Ocean Watch
アル・ダフラ基地 10月10日 0041時
"ウォーバーズ"の戦闘機の改造が着々と進んでいる。F-16とユーロファイターはレードームを開けられて中がむき出しになり、そこに新たなレーダーを取り付ける作業が進んでいる。MiG-29とSu-27はコックピットの一部も取り替えられるため、かなり大規模な改修作業が行われている。大きな皿が関節の先に取り付けられたようなレーダーが外され、その代わりみたいに小さなが突起が無数に並び、その面を動かす関節の無いレーダーが装着されているが、ユーロファイターには関節のあるものが取り付けられている。

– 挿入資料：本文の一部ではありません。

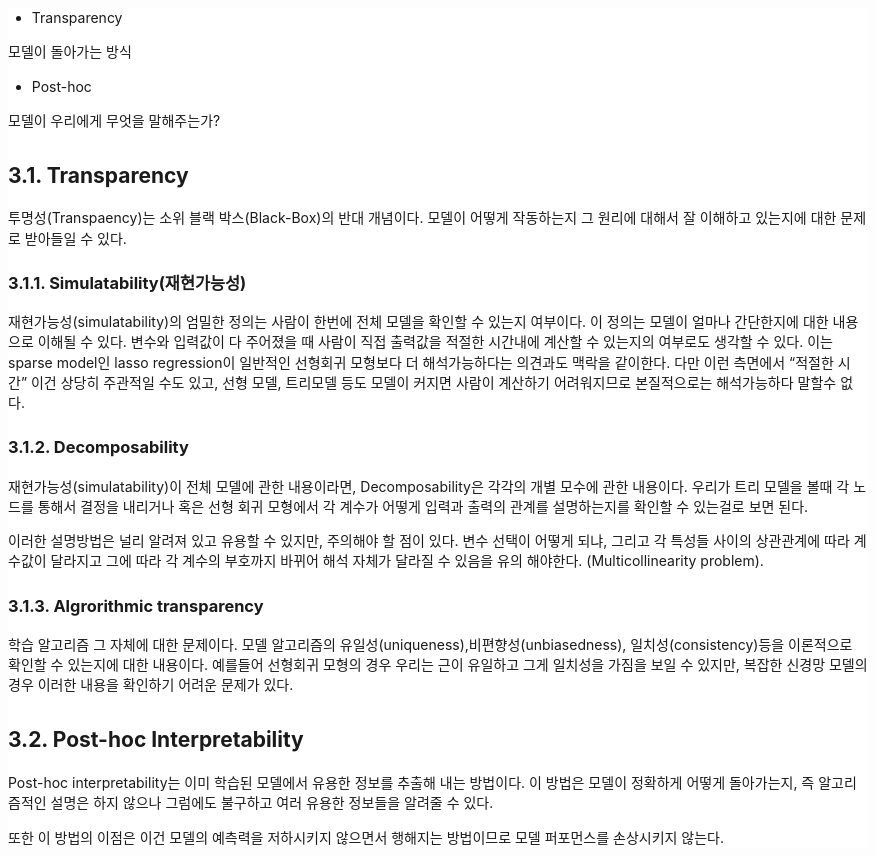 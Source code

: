 - Transparency

모델이 돌아가는 방식

- Post-hoc

모델이 우리에게 무엇을 말해주는가?

## 3.1. Transparency

투명성(Transpaency)는 소위 블랙 박스(Black-Box)의 반대 개념이다. 모델이
어떻게 작동하는지 그 원리에 대해서 잘 이해하고 있는지에 대한 문제로
받아들일 수 있다.

### 3.1.1. Simulatability(재현가능성)

재현가능성(simulatability)의 엄밀한 정의는 사람이 한번에 전체 모델을
확인할 수 있는지 여부이다. 이 정의는 모델이 얼마나 간단한지에 대한
내용으로 이해될 수 있다. 변수와 입력값이 다 주어졌을 때 사람이 직접
출력값을 적절한 시간내에 계산할 수 있는지의 여부로도 생각할 수 있다.
이는 sparse model인 lasso regression이 일반적인 선형회귀 모형보다 더
해석가능하다는 의견과도 맥락을 같이한다. 다만 이런 측면에서 “적절한
시간” 이건 상당히 주관적일 수도 있고, 선형 모델, 트리모델 등도 모델이
커지면 사람이 계산하기 어려워지므로 본질적으로는 해석가능하다 말할수
없다.

### 3.1.2. Decomposability

재현가능성(simulatability)이 전체 모델에 관한 내용이라면,
Decomposability은 각각의 개별 모수에 관한 내용이다. 우리가 트리 모델을
볼때 각 노드를 통해서 결정을 내리거나 혹은 선형 회귀 모형에서 각 계수가
어떻게 입력과 출력의 관계를 설명하는지를 확인할 수 있는걸로 보면 된다.

이러한 설명방법은 널리 알려져 있고 유용할 수 있지만, 주의해야 할 점이
있다. 변수 선택이 어떻게 되냐, 그리고 각 특성들 사이의 상관관계에 따라
계수값이 달라지고 그에 따라 각 계수의 부호까지 바뀌어 해석 자체가 달라질
수 있음을 유의 해야한다. (Multicollinearity problem).

### 3.1.3. Algrorithmic transparency

학습 알고리즘 그 자체에 대한 문제이다. 모델 알고리즘의
유일성(uniqueness),비편향성(unbiasedness), 일치성(consistency)등을
이론적으로 확인할 수 있는지에 대한 내용이다. 예를들어 선형회귀 모형의
경우 우리는 근이 유일하고 그게 일치성을 가짐을 보일 수 있지만, 복잡한
신경망 모델의 경우 이러한 내용을 확인하기 어려운 문제가 있다.

## 3.2. Post-hoc Interpretability

Post-hoc interpretability는 이미 학습된 모델에서 유용한 정보를 추출해
내는 방법이다. 이 방법은 모델이 정확하게 어떻게 돌아가는지, 즉
알고리즘적인 설명은 하지 않으나 그럼에도 불구하고 여러 유용한 정보들을
알려줄 수 있다.

또한 이 방법의 이점은 이건 모델의 예측력을 저하시키지 않으면서 행해지는
방법이므로 모델 퍼포먼스를 손상시키지 않는다.
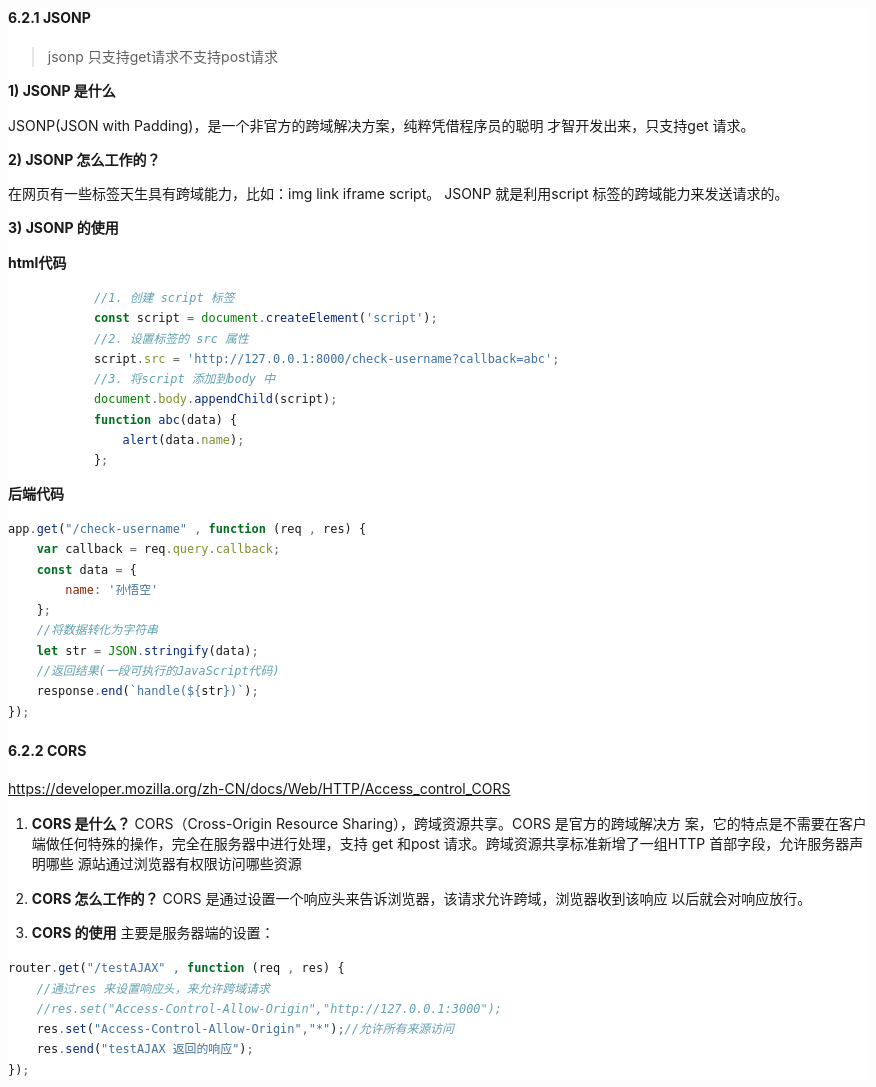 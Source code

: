 #### 6.2.1 JSONP

> jsonp 只支持get请求不支持post请求

**1) JSONP 是什么**

JSONP(JSON with Padding)，是一个非官方的跨域解决方案，纯粹凭借程序员的聪明
才智开发出来，只支持get 请求。

**2) JSONP 怎么工作的？**

在网页有一些标签天生具有跨域能力，比如：img link iframe script。
JSONP 就是利用script 标签的跨域能力来发送请求的。

**3) JSONP 的使用**

**html代码**

```js
            //1. 创建 script 标签
            const script = document.createElement('script');
            //2. 设置标签的 src 属性
            script.src = 'http://127.0.0.1:8000/check-username?callback=abc';
            //3. 将script 添加到body 中
            document.body.appendChild(script);
            function abc(data) {
                alert(data.name);
            };
```

**后端代码**

```js
app.get("/check-username" , function (req , res) {
    var callback = req.query.callback;
    const data = {
        name: '孙悟空'
    };
    //将数据转化为字符串
    let str = JSON.stringify(data);
    //返回结果(一段可执行的JavaScript代码)
    response.end(`handle(${str})`);
});
```

#### 6.2.2 CORS

https://developer.mozilla.org/zh-CN/docs/Web/HTTP/Access_control_CORS

1) **CORS 是什么？**
   CORS（Cross-Origin Resource Sharing），跨域资源共享。CORS 是官方的跨域解决方
   案，它的特点是不需要在客户端做任何特殊的操作，完全在服务器中进行处理，支持
   get 和post 请求。跨域资源共享标准新增了一组HTTP 首部字段，允许服务器声明哪些
   源站通过浏览器有权限访问哪些资源

2) **CORS 怎么工作的？**
   CORS 是通过设置一个响应头来告诉浏览器，该请求允许跨域，浏览器收到该响应
   以后就会对响应放行。

3) **CORS 的使用**
   主要是服务器端的设置：

```js
router.get("/testAJAX" , function (req , res) {
    //通过res 来设置响应头，来允许跨域请求
    //res.set("Access-Control-Allow-Origin","http://127.0.0.1:3000");
    res.set("Access-Control-Allow-Origin","*");//允许所有来源访问
    res.send("testAJAX 返回的响应");
});
```
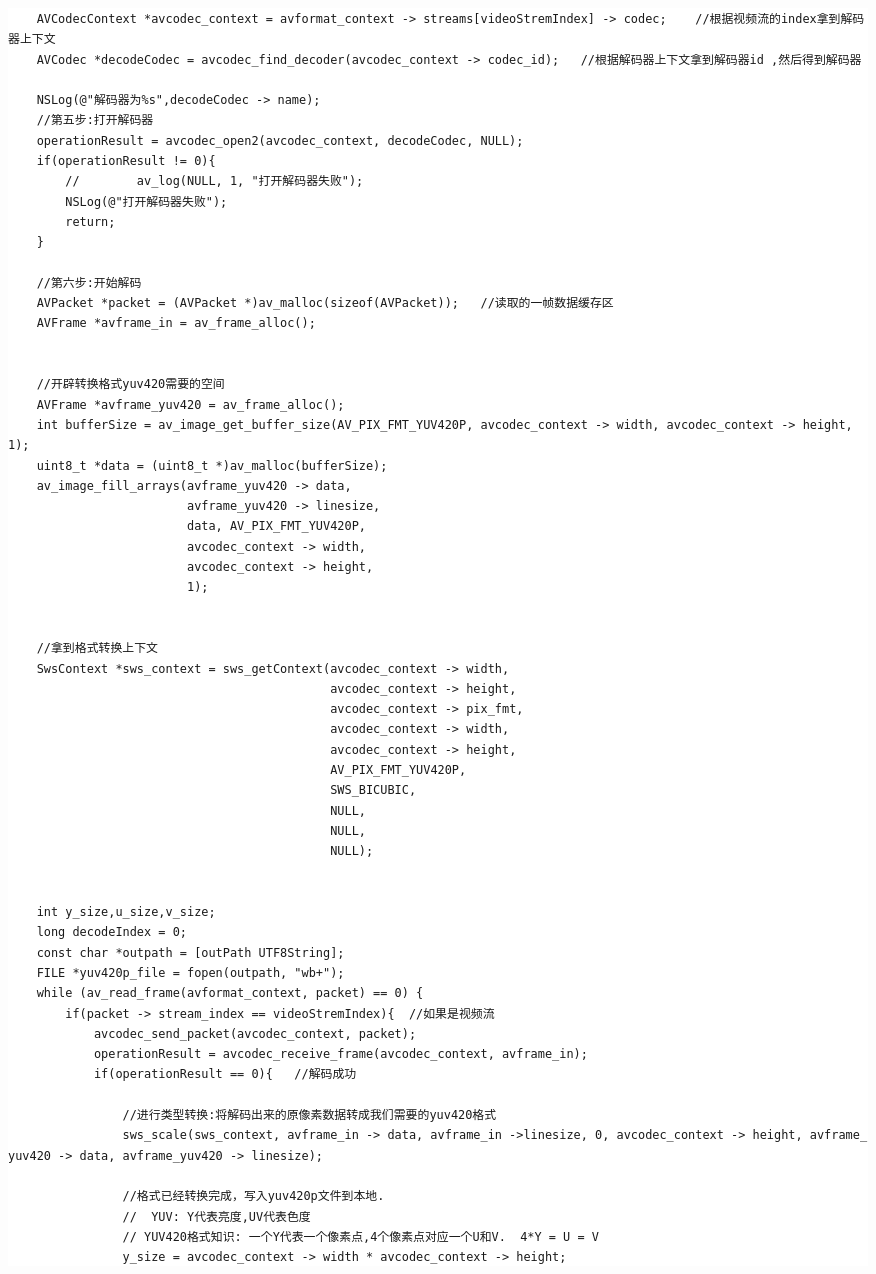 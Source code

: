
 ```
    AVCodecContext *avcodec_context = avformat_context -> streams[videoStremIndex] -> codec;    //根据视频流的index拿到解码器上下文
    AVCodec *decodeCodec = avcodec_find_decoder(avcodec_context -> codec_id);   //根据解码器上下文拿到解码器id ,然后得到解码器
    
    NSLog(@"解码器为%s",decodeCodec -> name);
    //第五步:打开解码器
    operationResult = avcodec_open2(avcodec_context, decodeCodec, NULL);
    if(operationResult != 0){
        //        av_log(NULL, 1, "打开解码器失败");
        NSLog(@"打开解码器失败");
        return;
    }
    
    //第六步:开始解码
    AVPacket *packet = (AVPacket *)av_malloc(sizeof(AVPacket));   //读取的一帧数据缓存区
    AVFrame *avframe_in = av_frame_alloc();
    
    
    //开辟转换格式yuv420需要的空间
    AVFrame *avframe_yuv420 = av_frame_alloc();
    int bufferSize = av_image_get_buffer_size(AV_PIX_FMT_YUV420P, avcodec_context -> width, avcodec_context -> height, 1);
    uint8_t *data = (uint8_t *)av_malloc(bufferSize);
    av_image_fill_arrays(avframe_yuv420 -> data,
                         avframe_yuv420 -> linesize,
                         data, AV_PIX_FMT_YUV420P,
                         avcodec_context -> width,
                         avcodec_context -> height,
                         1);
    
    
    //拿到格式转换上下文
    SwsContext *sws_context = sws_getContext(avcodec_context -> width,
                                             avcodec_context -> height,
                                             avcodec_context -> pix_fmt,
                                             avcodec_context -> width,
                                             avcodec_context -> height,
                                             AV_PIX_FMT_YUV420P,
                                             SWS_BICUBIC,
                                             NULL,
                                             NULL,
                                             NULL);
    
    
    int y_size,u_size,v_size;
    long decodeIndex = 0;
    const char *outpath = [outPath UTF8String];
    FILE *yuv420p_file = fopen(outpath, "wb+");
    while (av_read_frame(avformat_context, packet) == 0) {
        if(packet -> stream_index == videoStremIndex){  //如果是视频流
            avcodec_send_packet(avcodec_context, packet);
            operationResult = avcodec_receive_frame(avcodec_context, avframe_in);
            if(operationResult == 0){   //解码成功
                
                //进行类型转换:将解码出来的原像素数据转成我们需要的yuv420格式
                sws_scale(sws_context, avframe_in -> data, avframe_in ->linesize, 0, avcodec_context -> height, avframe_yuv420 -> data, avframe_yuv420 -> linesize);
                
                //格式已经转换完成，写入yuv420p文件到本地.
                //  YUV: Y代表亮度,UV代表色度
                // YUV420格式知识: 一个Y代表一个像素点,4个像素点对应一个U和V.  4*Y = U = V
                y_size = avcodec_context -> width * avcodec_context -> height;
``` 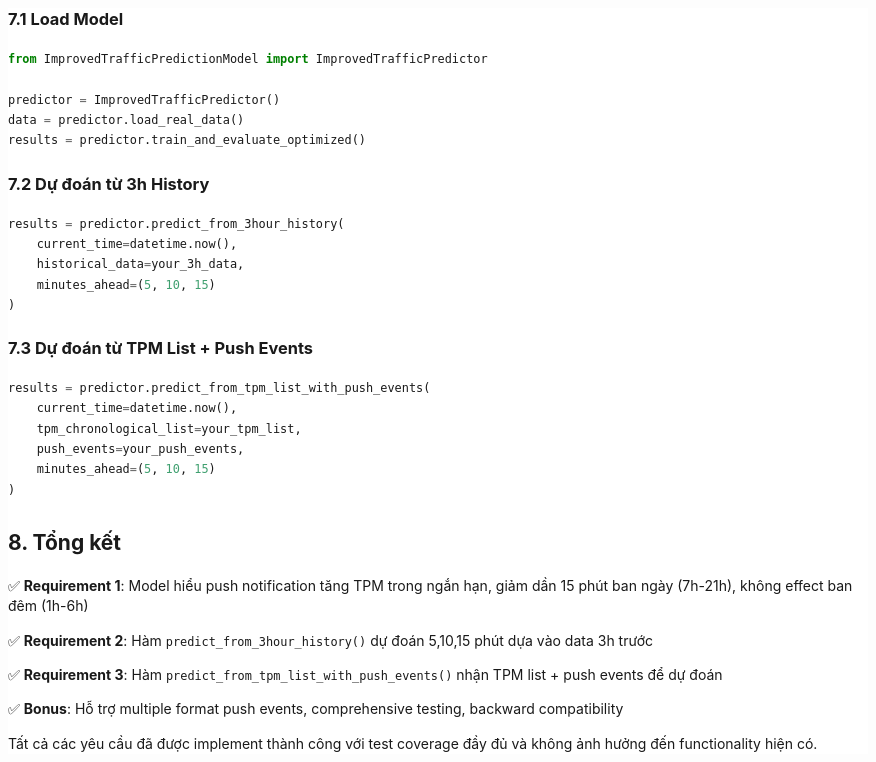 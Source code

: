 ### 7.1 Load Model
```python
from ImprovedTrafficPredictionModel import ImprovedTrafficPredictor

predictor = ImprovedTrafficPredictor()
data = predictor.load_real_data()
results = predictor.train_and_evaluate_optimized()
```

### 7.2 Dự đoán từ 3h History
```python
results = predictor.predict_from_3hour_history(
    current_time=datetime.now(),
    historical_data=your_3h_data,
    minutes_ahead=(5, 10, 15)
)
```

### 7.3 Dự đoán từ TPM List + Push Events
```python
results = predictor.predict_from_tpm_list_with_push_events(
    current_time=datetime.now(),
    tpm_chronological_list=your_tpm_list,
    push_events=your_push_events,
    minutes_ahead=(5, 10, 15)
)
```

## 8. Tổng kết

✅ **Requirement 1**: Model hiểu push notification tăng TPM trong ngắn hạn, giảm dần 15 phút ban ngày (7h-21h), không effect ban đêm (1h-6h)

✅ **Requirement 2**: Hàm `predict_from_3hour_history()` dự đoán 5,10,15 phút dựa vào data 3h trước

✅ **Requirement 3**: Hàm `predict_from_tpm_list_with_push_events()` nhận TPM list + push events để dự đoán

✅ **Bonus**: Hỗ trợ multiple format push events, comprehensive testing, backward compatibility

Tất cả các yêu cầu đã được implement thành công với test coverage đầy đủ và không ảnh hưởng đến functionality hiện có.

「ようし、後はエンジンだけだ。全部完了したらテストしないとな」
マグワイヤは作業の様子を見ていた。思ったよりハイペースで進んでおり、7日以内には実戦化できそうだ。既存の軍用機や戦闘車両、またはコルベットや哨戒艇などの小型艦船の近代化改修キットは欧米やロシアなど、様々な国で生産されており、その殆どがPMCや傭兵組織向けに販売されている。しかも、大手PMCならばそれらを自前で生産したりもしている。
「全部でどれくらいかかるだろうか。敵は待ってはくれないぞ」と、様子を見ていたトーマス・ボーンが言った。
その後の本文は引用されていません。